Images are not part of the copy; write out the rest of the data exactly as given.
+++
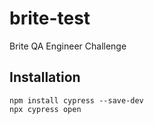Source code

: # brite-test
Brite QA Engineer Challenge


## Installation


```shell
npm install cypress --save-dev
npx cypress open
```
+++
**Result of this task**
Source code

: # brite-test
Brite QA Engineer Challenge


## Installation


```shell
npm install cypress --save-dev
npx cypress open
```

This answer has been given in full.